Minocycline Suppresses NLRP3 Inflammasome Activation in Experimental Ischemic Stroke.

OBJECTIVE

Minocycline, a tetracycline antibiotic, has shown anti-inflammatory effects in cerebral ischemia and neurodegenerative disease; however, the molecular mechanisms underlying this effect have not been clearly identified. Since NLRP3 inflammasome activation controls the maturation and release of proinflammatory cytokines, especially interleukin-1β (IL-1β) and IL-18 in ischemia stroke, we suppose that minocycline may be involved in the regulation of NLRP3 inflammasome activation.

METHODS

We investigated the effects of minocycline on NLRP3 inflammasome activation using the transient middle cerebral artery occlusion (tMCAO) mouse model and an in vitro oxygen-glucose deprivation/reoxygenation injury model in BV2 microglial cells.

RESULTS

We found that minocycline administrated 1 h after reperfusion can improve neurological disorder, reduce infarct volume, and alleviate cerebral edema.
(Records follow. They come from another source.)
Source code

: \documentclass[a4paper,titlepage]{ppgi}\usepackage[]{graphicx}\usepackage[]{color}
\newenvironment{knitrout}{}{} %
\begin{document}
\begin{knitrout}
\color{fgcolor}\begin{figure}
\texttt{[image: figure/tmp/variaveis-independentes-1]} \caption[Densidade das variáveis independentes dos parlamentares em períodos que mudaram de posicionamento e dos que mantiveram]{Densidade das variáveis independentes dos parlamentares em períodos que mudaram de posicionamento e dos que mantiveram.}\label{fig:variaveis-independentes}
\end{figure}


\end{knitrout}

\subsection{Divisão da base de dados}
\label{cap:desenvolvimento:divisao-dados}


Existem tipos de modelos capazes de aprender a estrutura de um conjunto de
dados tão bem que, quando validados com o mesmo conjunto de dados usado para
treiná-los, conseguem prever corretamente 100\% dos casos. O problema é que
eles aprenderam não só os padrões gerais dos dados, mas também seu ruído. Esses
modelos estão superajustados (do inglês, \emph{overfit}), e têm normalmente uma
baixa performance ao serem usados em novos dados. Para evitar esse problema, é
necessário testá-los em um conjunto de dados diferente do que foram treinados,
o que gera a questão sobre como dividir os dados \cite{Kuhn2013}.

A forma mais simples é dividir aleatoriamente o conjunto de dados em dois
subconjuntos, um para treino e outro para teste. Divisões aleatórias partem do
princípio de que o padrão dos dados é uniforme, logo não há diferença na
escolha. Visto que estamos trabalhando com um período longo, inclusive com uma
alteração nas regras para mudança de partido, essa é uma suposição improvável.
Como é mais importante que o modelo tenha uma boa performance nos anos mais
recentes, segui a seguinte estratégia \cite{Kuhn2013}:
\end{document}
Meanwhile, we showed that minocycline prevented the activation of microglias and attenuated NLRP3 inflammasome signaling after tMCAO injury. Furthermore, we found that the pretreatment of minocycline significantly inhibited signal 1 and signal 2 of NLRP3 inflammasome activation in BV2 cells.

CONCLUSION

We demonstrated that minocycline can ameliorate ischemia-induced brain damage via inhibiting NLRP3 inflammasome activation.